You should remember that there are at least two distinct ways of citing a material, as illustrated below: “Johnson and Andrews (2004) offer proof regarding the discrepancies between …” “The discrepancies between these two maladies have been demonstrated by … (Johnson and Andrews, 2004)” Rather than referring to a material that you haven’t examined yourself, you should write something like “(Johnson (1985), as referenced in Anderson et al)”. Afterwards, make sure to include the reference to Anderson et al, not to Johnson (1985), in your bibliography section.
  1. Here are a couple of widespread errors regarding specialized terms/shortened forms:
    • The shortened form for et alia (which can be translated from Latin as “and others”) is et al. As such, you ought to write “Anderson et al., 2004”. Never make use of this abbreviation when there are no more than two authors. For instance, “Johnson and Andrews (2004)” can never be written as “Johnson et al (2004).
    • The singular of the word “stimuli” is “stimulus." Never write “one stimuli”!
    • The word “data” is always a plural form. Rather than using the singular form, “datum," you could talk about one “data point."
    • The plural of the word “ganglion” is “ganglia." For instance: “the basal ganglia represent …”. Similarly, the plural of “criterion” is “criteria," and the plural of “phenomenon” is “phenomena."
    • Overstatements such as “colossal," “astonishing," “mighty” or “magnificent” as well as punctuation marks such as “!” must almost always be avoided.
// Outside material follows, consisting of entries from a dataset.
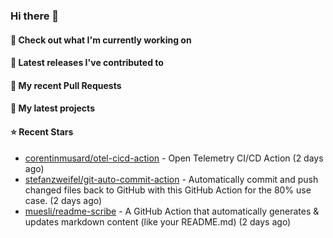 ### Hi there 👋

#### 👷 Check out what I'm currently working on


#### 🔭 Latest releases I've contributed to


#### 🔨 My recent Pull Requests


#### 🌱 My latest projects


#### ⭐ Recent Stars

- [corentinmusard/otel-cicd-action](https://github.com/corentinmusard/otel-cicd-action) - Open Telemetry CI/CD Action (2 days ago)
- [stefanzweifel/git-auto-commit-action](https://github.com/stefanzweifel/git-auto-commit-action) - Automatically commit and push changed files back to GitHub with this GitHub Action for the 80% use case. (2 days ago)
- [muesli/readme-scribe](https://github.com/muesli/readme-scribe) - A GitHub Action that automatically generates &amp; updates markdown content (like your README.md) (2 days ago)
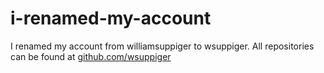 # i-renamed-my-account
I renamed my account from williamsuppiger to wsuppiger.  All repositories can be found at [github.com/wsuppiger](https://github.com/wsuppiger)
    • Formulations like “the work of certain researchers”refer to their entire scientific activity or a subsection of it, and not to a singular piece of writing. In case you want to talk about a single piece of writing, use the word “study."
    • Replication: a research paper that tries to replicate a previous one uses the same techniques as the initial research. The term of “replication” denotes a study that has achieved the same outcomes as a previous one. If the outcomes are different, it means that the study failed to replicate the original. In case the techniques are different, the research cannot possibly be regarded as a replication.
  1. Last but not least, a lot of students are confused about abbreviations as well as possessive forms. To write a singular possessive, just add ‘s. For instance: a beast’s nourishment. To write a possessive form of a regular plural (which ends with an s), just add an apostrophe after the s. For instance: the beasts’ prey. In case of irregular plurals, make use of the same rule as that of singular possessives.
KEEP IN MIND: Devise an argument and arrive at a conclusion. You need to assert your argument needs in the introduction. The other sections must persuade the audience that your ideas are reasonable, coherent and factual. It is essential to advocate a particular idea: rather than merely defining your point, state its pros and cons.